By ‘meaningless’ I am suggesting something akin to what Dunbar and others are inferring when they speak of cognitive limits to human social group size. Stripped of the context created by proximate, ongoing relationship, we simply cannot regard these distant others as fully human. (Academically maybe; but not psycho-emotionally.) Thus, our empathy decreases, and these dehumanised others can then readily be ascribed characteristics that enable them to be cast as either good, bad, stupid, lazy, dangerous, etcetera. Whilst simplistic in/out group classifiers pre-date the Agricultural Revolution, the size and scale of modern in groups is such that even the self is reduced to an abstract. Even the ‘fixed points’ I alluded to earlier have receded into an untouchable, often opaque distance; such that for many of us even our anchors are little more than acronyms, epithets or references to skin colour.          

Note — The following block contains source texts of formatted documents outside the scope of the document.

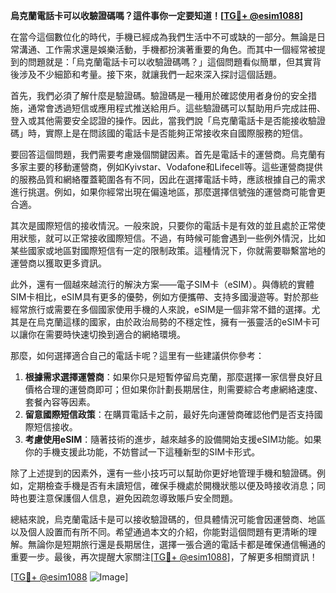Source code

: **烏克蘭電話卡可以收驗證碼嗎？這件事你一定要知道！[[TG💪+ @esim1088](https://t.me/s/esim1088)]**

在當今這個數位化的時代，手機已經成為我們生活中不可或缺的一部分。無論是日常溝通、工作需求還是娛樂活動，手機都扮演著重要的角色。而其中一個經常被提到的問題就是：「烏克蘭電話卡可以收驗證碼嗎？」這個問題看似簡單，但其實背後涉及不少細節和考量。接下來，就讓我們一起來深入探討這個話題。

首先，我們必須了解什麼是驗證碼。驗證碼是一種用於確認使用者身份的安全措施，通常會透過短信或應用程式推送給用戶。這些驗證碼可以幫助用戶完成註冊、登入或其他需要安全認證的操作。因此，當我們說「烏克蘭電話卡是否能接收驗證碼」時，實際上是在問該國的電話卡是否能夠正常接收來自國際服務的短信。

要回答這個問題，我們需要考慮幾個關鍵因素。首先是電話卡的運營商。烏克蘭有多家主要的移動運營商，例如Kyivstar、Vodafone和Lifecell等。這些運營商提供的服務品質和網絡覆蓋範圍各有不同，因此在選擇電話卡時，應該根據自己的需求進行挑選。例如，如果你經常出現在偏遠地區，那麼選擇信號強的運營商可能會更合適。

其次是國際短信的接收情況。一般來說，只要你的電話卡是有效的並且處於正常使用狀態，就可以正常接收國際短信。不過，有時候可能會遇到一些例外情況，比如某些國家或地區對國際短信有一定的限制政策。這種情況下，你就需要聯繫當地的運營商以獲取更多資訊。

此外，還有一個越來越流行的解決方案——電子SIM卡（eSIM）。與傳統的實體SIM卡相比，eSIM具有更多的優勢，例如方便攜帶、支持多國漫遊等。對於那些經常旅行或需要在多個國家使用手機的人來說，eSIM是一個非常不錯的選擇。尤其是在烏克蘭這樣的國家，由於政治局勢的不穩定性，擁有一張靈活的eSIM卡可以讓你在需要時快速切換到適合的網絡環境。

那麼，如何選擇適合自己的電話卡呢？這里有一些建議供你參考：

1. **根據需求選擇運營商**：如果你只是短暫停留烏克蘭，那麼選擇一家信譽良好且價格合理的運營商即可；但如果你計劃長期居住，則需要綜合考慮網絡速度、套餐內容等因素。
2. **留意國際短信政策**：在購買電話卡之前，最好先向運營商確認他們是否支持國際短信接收。
3. **考慮使用eSIM**：隨著技術的進步，越來越多的設備開始支援eSIM功能。如果你的手機支援此功能，不妨嘗試一下這種新型的SIM卡形式。

除了上述提到的因素外，還有一些小技巧可以幫助你更好地管理手機和驗證碼。例如，定期檢查手機是否有未讀短信，確保手機處於開機狀態以便及時接收消息；同時也要注意保護個人信息，避免因疏忽導致賬戶安全問題。

總結來說，烏克蘭電話卡是可以接收驗證碼的，但具體情況可能會因運營商、地區以及個人設置而有所不同。希望通過本文的介紹，你能對這個問題有更清晰的理解。無論你是短期旅行還是長期居住，選擇一張合適的電話卡都是確保通信暢通的重要一步。最後，再次提醒大家關注[[TG💪+ @esim1088](https://t.me/s/esim1088)]，了解更多相關資訊！

[[TG💪+ @esim1088](https://t.me/s/esim1088) ![Image](https://i.postimg.cc/4NQfJmqS/Snipaste-2025-05-13-00-14-12.png)]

  • Is this why drone strikes and automated warfare now seem both inevitable and acceptable? Because when we murder one another via the internet we can’t see the blood?  

And yet, our headlong plunge into digitally networked disconnection, (into the vagaries of globalism and the hyper-liberalisation of everything), is being loudly challenged. Many would decry this reactive phenomenon as a fearful retreat into tribalism, entitlement and victim whinging. Others suggest that although it is a real trend, its significance is magnified by the distorting drama of news media and the opportunism of cynical operators amongst the commentariat and political class. Either way, what appears to be showing through the cracks in our hi-tech social edifice are strong currents of Luddite refusal, manifesting as everything from cultural nostalgia to anti-immigrant sentiment, from Brexit to Trump, and alt-right to loony left. Even if our impression of an increasingly febrile discourse is magnified by the reductionist tendencies of infotainment and the Facebook echo chamber – and in fact the apocalypse is nowhere near nigh – the spectacle of such rancour points at the immanent perils of a society too abstracted, and a population dehumanised to the point where un-modulated either/or dichotomies appear to pass for sound policy and genuine critique.      

The human animal is both social and highly private. We desire both connection and alone time.           

When the undergraduate braying of identity politics sees supposedly educated adults spouting inane drivel like ‘it’s okay to be white’ and ‘boys will be boys’ you know that these people feel a) under attack and, b) are seeking a kind of certainty. They may dress up their slogans as intellectual positions but, drilling down, we find frightened people lost in a world that moves too fast and blurs the boundaries to such an extent that they can’t quite work out who they are, what they’re meant to be, and with whom they belong. In a social species like ours this sense of dislocation should not be dismissed as either irrelevant or merely stupid (even if it does result in pitchfork mob, placard waving vitriol).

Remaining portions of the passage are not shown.